GIVEN DATA Start Marker

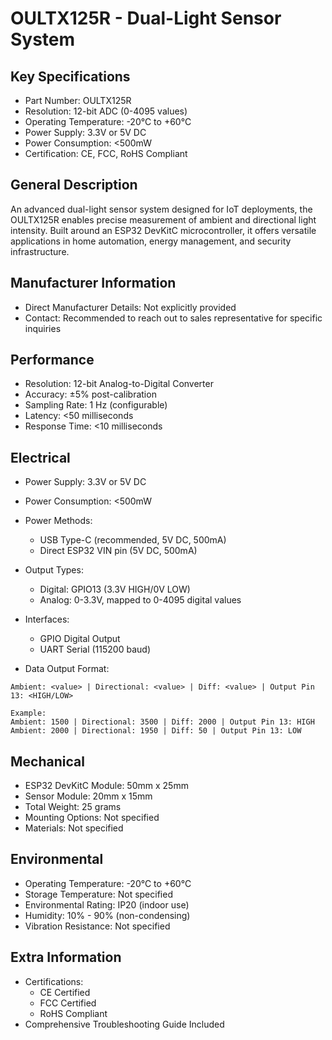# OULTX125R - Dual-Light Sensor System

## Key Specifications
- Part Number: OULTX125R
- Resolution: 12-bit ADC (0-4095 values)
- Operating Temperature: -20°C to +60°C
- Power Supply: 3.3V or 5V DC
- Power Consumption: <500mW
- Certification: CE, FCC, RoHS Compliant

## General Description
An advanced dual-light sensor system designed for IoT deployments, the OULTX125R enables precise measurement of ambient and directional light intensity. Built around an ESP32 DevKitC microcontroller, it offers versatile applications in home automation, energy management, and security infrastructure.

## Manufacturer Information
- Direct Manufacturer Details: Not explicitly provided
- Contact: Recommended to reach out to sales representative for specific inquiries

## Performance
- Resolution: 12-bit Analog-to-Digital Converter
- Accuracy: ±5% post-calibration
- Sampling Rate: 1 Hz (configurable)
- Latency: <50 milliseconds
- Response Time: <10 milliseconds

## Electrical
- Power Supply: 3.3V or 5V DC
- Power Consumption: <500mW
- Power Methods:
  - USB Type-C (recommended, 5V DC, 500mA)
  - Direct ESP32 VIN pin (5V DC, 500mA)
- Output Types:
  - Digital: GPIO13 (3.3V HIGH/0V LOW)
  - Analog: 0-3.3V, mapped to 0-4095 digital values
- Interfaces:
  - GPIO Digital Output
  - UART Serial (115200 baud)

- Data Output Format:
```
Ambient: <value> | Directional: <value> | Diff: <value> | Output Pin 13: <HIGH/LOW>

Example:
Ambient: 1500 | Directional: 3500 | Diff: 2000 | Output Pin 13: HIGH
Ambient: 2000 | Directional: 1950 | Diff: 50 | Output Pin 13: LOW
```

## Mechanical
- ESP32 DevKitC Module: 50mm x 25mm
- Sensor Module: 20mm x 15mm
- Total Weight: 25 grams
- Mounting Options: Not specified
- Materials: Not specified

## Environmental
- Operating Temperature: -20°C to +60°C
- Storage Temperature: Not specified
- Environmental Rating: IP20 (indoor use)
- Humidity: 10% - 90% (non-condensing)
- Vibration Resistance: Not specified

## Extra Information
- Certifications: 
  - CE Certified
  - FCC Certified
  - RoHS Compliant
- Comprehensive Troubleshooting Guide Included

GIVEN DATA End Marker

For the lines above, output exactly those from the line containing "- ESP32 DevKitC Module: 50mm x 25mm" through the line containing "- Environmental Rating: IP20 (indoor use)", and skip the others.

■ ANSWER TO THE EXERCISE ■
- ESP32 DevKitC Module: 50mm x 25mm
- Sensor Module: 20mm x 15mm
- Total Weight: 25 grams
- Mounting Options: Not specified
- Materials: Not specified

## Environmental
- Operating Temperature: -20°C to +60°C
- Storage Temperature: Not specified
- Environmental Rating: IP20 (indoor use)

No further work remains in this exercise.